Article submitted by Carlos López González. Guess what? We still need you to submit good articles about software you like!
For a long time 2D animation software has been dominated by proprietary software. Other common multimedia tasks such as video playing, editing, raster and vector 2D graphics and 3D graphics or animation are currently being covered properly by free software / open source (FOSS) but there wasn’t enough FOSS alternatives for computer aided 2D animation.
Synfig increases the 2D animation software available with a brilliant and professional piece of software.
Synfig was primary developed by Voria, an animation company founded by Robert Quattlebaum who was also the lead software engineer of the software. In 2004 Voria shut down and was discontinued. Fortunately Robert decided to license Synfig under the GNU GPL and turned it over the free software community to develop and use.

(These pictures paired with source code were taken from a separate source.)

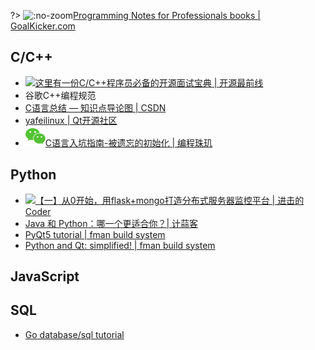 ?> ![](https://notes.abelsu7.top/_media/program.svg ':no-zoom')[Programming Notes for Professionals books | GoalKicker.com](https://goalkicker.com/)

## C/C++

- [![](https://notes.abelsu7.top/_media/star.svg)这里有一份C/C++程序员必备的开源面试宝典 | 开源最前线](https://mp.weixin.qq.com/s/madBBLK7mSHbMe_XbHzHRg)
- 谷歌C++编程规范
- [C语言总结 — 知识点导论图 | CSDN](https://blog.csdn.net/Dawn_sf/article/details/78934875)
- [yafeilinux | Qt开源社区](http://www.qter.org/)
- [![](logo/wechat.svg)C语言入坑指南-被遗忘的初始化 | 编程珠玑](https://mp.weixin.qq.com/s?__biz=MzI2OTA3NTk3Ng==&mid=2649284087&idx=1&sn=79f48f41712b19f806e79bce1084f0ec&chksm=f2f9ae90c58e27867220b81940ad03b1b6defe46ba3ffcec85c9cf69e68b36629afa96e09869&scene=21#wechat_redirect)

## Python

- [![](https://notes.abelsu7.top/_media/star.svg)【一】从0开始，用flask+mongo打造分布式服务器监控平台 | 进击的 Coder](https://mp.weixin.qq.com/s/eczCDetrveBBOwgrev0upw)
- [Java 和 Python：哪一个更适合你？| 计蒜客](https://mp.weixin.qq.com/s?__biz=MjM5NTI5NTAzNg==&mid=2656331406&idx=1&sn=8523c4c3a006d44a9c9bdb78f65b81f1)
- [PyQt5 tutorial | fman build system](https://build-system.fman.io/pyqt5-tutorial)
- [Python and Qt: simplified! | fman build system](https://build-system.fman.io)

## JavaScript

## SQL

- [Go database/sql tutorial](http://go-database-sql.org/)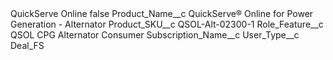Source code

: <?xml version="1.0" encoding="UTF-8"?>
<CustomMetadata xmlns="http://soap.sforce.com/2006/04/metadata" xmlns:xsi="http://www.w3.org/2001/XMLSchema-instance" xmlns:xsd="http://www.w3.org/2001/XMLSchema">
    <label>QuickServe Online</label>
    <protected>false</protected>
    <values>
        <field>Product_Name__c</field>
        <value xsi:type="xsd:string">QuickServe® Online for Power Generation - Alternator</value>
    </values>
    <values>
        <field>Product_SKU__c</field>
        <value xsi:type="xsd:string">QSOL-Alt-02300-1</value>
    </values>
    <values>
        <field>Role_Feature__c</field>
        <value xsi:type="xsd:string">QSOL CPG Alternator Consumer</value>
    </values>
    <values>
        <field>Subscription_Name__c</field>
        <value xsi:nil="true"/>
    </values>
    <values>
        <field>User_Type__c</field>
        <value xsi:type="xsd:string">Deal_FS</value>
    </values>
</CustomMetadata>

Synfig has no comparable alternative software in the FOSS world. Unlike other FOSS that can be used to produce 2D animation (ktoon, pencil) in the “traditional” frame to frame animation, the Synfig workflow is based on vector primitives and their interpolation in time. This drastically reduces the amount of work to produce professional animations because the manual tweening from pose to pose is eliminated, without the need to draw each frame individually.
But this is not the only feature of Synfig…

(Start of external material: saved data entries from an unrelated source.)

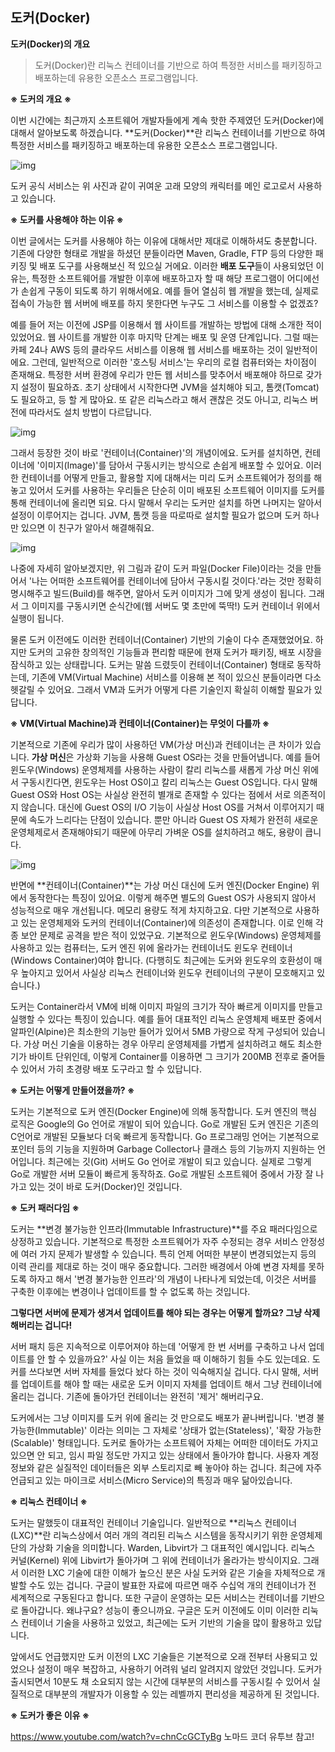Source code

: ## 도커(Docker)

__도커(Docker)의 개요__

>도커(Docker)란 리눅스 컨테이너를 기반으로 하여 특정한 서비스를 패키징하고 배포하는데 유용한 오픈소스 프로그램입니다.





**※ 도커의 개요 ※**

 이번 시간에는 최근까지 소프트웨어 개발자들에게 계속 핫한 주제였던 도커(Docker)에 대해서 알아보도록 하겠습니다. **도커(Docker)**란 리눅스 컨테이너를 기반으로 하여 특정한 서비스를 패키징하고 배포하는데 유용한 오픈소스 프로그램입니다.



![img](https://t1.daumcdn.net/cfile/tistory/9927583B5B4C423A2E)



 도커 공식 서비스는 위 사진과 같이 귀여운 고래 모양의 캐릭터를 메인 로고로서 사용하고 있습니다.



**※ 도커를 사용해야 하는 이유 ※**

 이번 글에서는 도커를 사용해야 하는 이유에 대해서만 제대로 이해하셔도 충분합니다. 기존에 다양한 형태로 개발을 하셨던 분들이라면 Maven, Gradle, FTP 등의 다양한 패키징 및 배포 도구를 사용해보신 적 있으실 거에요. 이러한 **배포 도구**들이 사용되었던 이유는, 특정한 소프트웨어를 개발한 이후에 배포하고자 할 때 해당 프로그램이 어디에선가 손쉽게 구동이 되도록 하기 위해서에요. 예를 들어 열심히 웹 개발을 했는데, 실제로 접속이 가능한 웹 서버에 배포를 하지 못한다면 누구도 그 서비스를 이용할 수 없겠죠?



 예를 들어 저는 이전에 JSP를 이용해서 웹 사이트를 개발하는 방법에 대해 소개한 적이 있었어요. 웹 사이트를 개발한 이후 마지막 단계는 배포 및 운영 단계입니다. 그럴 때는 카페 24나 AWS 등의 클라우드 서비스를 이용해 웹 서비스를 배포하는 것이 일반적이에요. 그런데, 일반적으로 이러한 '호스팅 서비스'는 우리의 로컬 컴퓨터와는 차이점이 존재해요. 특정한 서버 환경에 우리가 만든 웹 서비스를 맞추어서 배포해야 하므로 갖가지 설정이 필요하죠. 초기 상태에서 시작한다면 JVM을 설치해야 되고, 톰캣(Tomcat)도 필요하고, 등 할 게 많아요. 또 같은 리눅스라고 해서 괜찮은 것도 아니고, 리눅스 버전에 따라서도 설치 방법이 다르답니다.



![img](https://t1.daumcdn.net/cfile/tistory/99D27D4A5B4C44AB22)



 그래서 등장한 것이 바로 '컨테이너(Container)'의 개념이에요. 도커를 설치하면, 컨테이너에 '이미지(Image)'를 담아서 구동시키는 방식으로 손쉽게 배포할 수 있어요. 이러한 컨테이너를 어떻게 만들고, 활용할 지에 대해서는 미리 도커 소프트웨어가 정의를 해 놓고 있어서 도커를 사용하는 우리들은 단순히 이미 배포된 소프트웨어 이미지를 도커를 통해 컨테이너에 올리면 되요. 다시 말해서 우리는 도커만 설치를 하면 나머지는 알아서 설정이 이루어지는 겁니다. JVM, 톰캣 등을 따로따로 설치할 필요가 없으며 도커 하나만 있으면 이 친구가 알아서 해결해줘요.



![img](https://t1.daumcdn.net/cfile/tistory/9976C4435B4C45C92E)



 나중에 자세히 알아보겠지만, 위 그림과 같이 도커 파일(Docker File)이라는 것을 만들어서 '나는 어떠한 소프트웨어를 컨테이너에 담아서 구동시킬 것이다.'라는 것만 정확히 명시해주고 빌드(Build)를 해주면, 알아서 도커 이미지가 그에 맞게 생성이 됩니다. 그래서 그 이미지를 구동시키면 순식간에(웹 서버도 몇 초만에 뚝딱!) 도커 컨테이너 위에서 실행이 됩니다.



 물론 도커 이전에도 이러한 컨테이너(Container) 기반의 기술이 다수 존재했었어요. 하지만 도커의 고유한 창의적인 기능들과 편리함 때문에 현재 도커가 패키징, 배포 시장을 잠식하고 있는 상태랍니다. 도커는 말씀 드렸듯이 컨테이너(Container) 형태로 동작하는데, 기존에 VM(Virtual Machine) 서비스를 이용해 본 적이 있으신 분들이라면 다소 헷갈릴 수 있어요. 그래서 VM과 도커가 어떻게 다른 기술인지 확실히 이해할 필요가 있답니다.



**※ VM(Virtual Machine)과 컨테이너(Container)는 무엇이 다를까 ※**

 기본적으로 기존에 우리가 많이 사용하던 VM(가상 머신)과 컨테이너는 큰 차이가 있습니다. **가상 머신**은 가상화 기능을 사용해 Guest OS라는 것을 만들어냅니다. 예를 들어 윈도우(Windows) 운영체제를 사용하는 사람이 칼리 리눅스를 새롭게 가상 머신 위에서 구동시킨다면, 윈도우는 Host OS이고 칼리 리눅스는 Guest OS입니다. 다시 말해 Guest OS와 Host OS는 사실상 완전히 별개로 존재할 수 있다는 점에서 서로 의존적이지 않습니다. 대신에 Guest OS의 I/O 기능이 사실상 Host OS를 거쳐서 이루어지기 때문에 속도가 느리다는 단점이 있습니다. 뿐만 아니라 Guest OS 자체가 완전히 새로운 운영체제로서 존재해야되기 때문에 아무리 가벼운 OS를 설치하려고 해도, 용량이 큽니다.



![img](https://t1.daumcdn.net/cfile/tistory/997756435B4C45C92F)



 반면에 **컨테이너(Container)**는 가상 머신 대신에 도커 엔진(Docker Engine) 위에서 동작한다는 특징이 있어요. 이렇게 해주면 별도의 Guest OS가 사용되지 않아서 성능적으로 매우 개선됩니다. 메모리 용량도 적게 차지하고요. 다만 기본적으로 사용하고 있는 운영체제와 도커의 컨테이너(Container)에 의존성이 존재합니다. 이로 인해 각종 보안 문제로 공격을 받은 적이 있었구요. 기본적으로 윈도우(Windows) 운영체제를 사용하고 있는 컴퓨터는, 도커 엔진 위에 올라가는 컨테이너도 윈도우 컨테이너(Windows Container)여야 합니다. (다행히도 최근에는 도커와 윈도우의 호환성이 매우 높아지고 있어서 사실상 리눅스 컨테이너와 윈도우 컨테이너의 구분이 모호해지고 있습니다.)



 도커는 Container라서 VM에 비해 이미지 파일의 크기가 작아 빠르게 이미지를 만들고 실행할 수 있다는 특징이 있습니다. 예를 들어 대표적인 리눅스 운영체제 배포판 중에서 알파인(Alpine)은 최소한의 기능만 들어가 있어서 5MB 가량으로 작게 구성되어 있습니다. 가상 머신 기술을 이용하는 경우 아무리 운영체제를 가볍게 설치하려고 해도 최소한 기가 바이트 단위인데, 이렇게 Container를 이용하면 그 크기가 200MB 전후로 줄어들 수 있어서 가히 초경량 배포 도구라고 할 수 있답니다.



**※ 도커는 어떻게 만들어졌을까? ※**

 도커는 기본적으로 도커 엔진(Docker Engine)에 의해 동작합니다. 도커 엔진의 핵심 로직은 Google의 Go 언어로 개발이 되어 있습니다. Go로 개발된 도커 엔진은 기존의 C언어로 개발된 모듈보다 더욱 빠르게 동작합니다. Go 프로그래밍 언어는 기본적으로 포인터 등의 기능을 지원하며 Garbage Collector나 클래스 등의 기능까지 지원하는 언어입니다. 최근에는 깃(Git) 서버도 Go 언어로 개발이 되고 있습니다. 실제로 그렇게 Go로 개발한 서버 모듈이 빠르게 동작하죠. Go로 개발된 소프트웨어 중에서 가장 잘 나가고 있는 것이 바로 도커(Docker)인 것입니다.



**※ 도커 패러다임 ※**

 도커는 **변경 불가능한 인프라(Immutable Infrastructure)**를 주요 패러다임으로 상정하고 있습니다. 기본적으로 특정한 소프트웨어가 자주 수정되는 경우 서비스 안정성에 여러 가지 문제가 발생할 수 있습니다. 특히 언제 어떠한 부분이 변경되었는지 등의 이력 관리를 제대로 하는 것이 매우 중요합니다. 그러한 배경에서 아예 변경 자체를 못하도록 하자고 해서 '변경 불가능한 인프라'의 개념이 나타나게 되었는데, 이것은 서버를 구축한 이후에는 변경이나 업데이트를 할 수 없도록 하는 것입니다.



 **그렇다면 서버에 문제가 생겨서 업데이트를 해야 되는 경우는 어떻게 할까요? 그냥 삭제해버리는 겁니다!**

 서버 패치 등은 지속적으로 이루어져야 하는데 '어떻게 한 번 서버를 구축하고 나서 업데이트를 안 할 수 있을까요?' 사실 이는 처음 들었을 때 이해하기 힘들 수도 있는데요. 도커를 쓰다보면 서버 자체를 들었다 놨다 하는 것이 익숙해지실 겁니다. 다시 말해, 서버를 업데이트를 해야 할 때는 새로운 도커 이미지 자체를 업데이트 해서 그냥 컨테이너에 올리는 겁니다. 기존에 돌아가던 컨테이너는 완전히 '제거' 해버리구요.

 도커에서는 그냥 이미지를 도커 위에 올리는 것 만으로도 배포가 끝나버립니다. '변경 불가능한(Immutable)' 이라는 의미는 그 자체로 '상태가 없는(Stateless)', '확장 가능한(Scalable)' 형태입니다. 도커로 돌아가는 소프트웨어 자체는 어떠한 데이터도 가지고 있으면 안 되고, 임시 파일 정도만 가지고 있는 상태에서 돌아가야 합니다. 사용자 계정 정보와 같은 실질적인 데이터들은 외부 스토리지로 빼 놓아야 하는 겁니다. 최근에 자주 언급되고 있는 마이크로 서비스(Micro Service)의 특징과 매우 닮아있습니다.



**※ 리눅스 컨테이너 ※**

 도커는 말했듯이 대표적인 컨테이너 기술입니다. 일반적으로 **리눅스 컨테이너(LXC)**란 리눅스상에서 여러 개의 격리된 리눅스 시스템을 동작시키기 위한 운영체제 단의 가상화 기술을 의미합니다. Warden, Libvirt가 그 대표적인 예시입니다. 리눅스 커널(Kernel) 위에 Libvirt가 돌아가며 그 위에 컨테이너가 올라가는 방식이지요. 그래서 이러한 LXC 기술에 대한 이해가 높으신 분은 사실 도커와 같은 기술을 자체적으로 개발할 수도 있는 겁니다. 구글이 발표한 자료에 따르면 매주 수십억 개의 컨테이너가 전 세계적으로 구동된다고 합니다. 또한 구글이 운영하는 모든 서비스는 컨테이너를 기반으로 돌아갑니다. 왜냐구요? 성능이 좋으니까요. 구글은 도커 이전에도 이미 이러한 리눅스 컨테이너 기술을 사용하고 있었고, 최근에는 도커 기반의 기술을 많이 활용하고 있답니다.

 앞에서도 언급했지만 도커 이전의 LXC 기술들은 기본적으로 오래 전부터 사용되고 있었으나 설정이 매우 복잡하고, 사용하기 어려워 널리 알려지지 않았던 것입니다. 도커가 출시되면서 10분도 채 소요되지 않는 시간에 대부분의 서비스를 구동시킬 수 있어서 실질적으로 대부분의 개발자가 이용할 수 있는 레벨까지 편리성을 제공하게 된 것입니다.

**※ 도커가 좋은 이유  ※**

<https://www.youtube.com/watch?v=chnCcGCTyBg> 노마드 코더 유투브 참고!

In Synfig, every primitive or transformation is parametrically generated, which gives extreme flexibility during animation and doesn’t restrict artistic expression. Also, those parameters are calculated on a float point basis obtaining smooth results at any size and any frame rate. Additionally it is possible to link any compatible parameter between any two or more different layers, even placed in different canvases or even convert most of the parameters into a mathematically calculated formula, this allows Synfig to produce particle effects, path based brushes, vectors dynamically linked to any place of a curve and other interesting stuff.
In Synfig there are an extensive set of primitives and transformation layers: Blurs (3), Distortions (6), Colour Filters (5), Fractals (2), Geometry Primitives (8), Gradients (6), Transform (3), Stylize (2) Text, Plant, Duplicate, etc. which provide a complete set of tools in the artist’s hand.
Finally in Synfig is easy to reuse libraries, group scattered layers to manage them like a single one, there are 22 different blend methods… If you want to dig synfig visit its web page. You can find there more info about the usage, the features and its development. Behind it, there is a small but friendly community.
All those features make Synfig a great application but it has also some weak points: there are some missing features not completely developed like the support of sound or saving and loading colour palettes.
On the other hand although the interface of Synfig-Studio can be strange for the first contact (most of the actions are found in the right click context menu), once you understand how it works it is very efficient. I’ve been working with it during last year and I’m completely in love with it. I only miss a quick render engine for editing animation because the current one is quite slow for a normal workflow.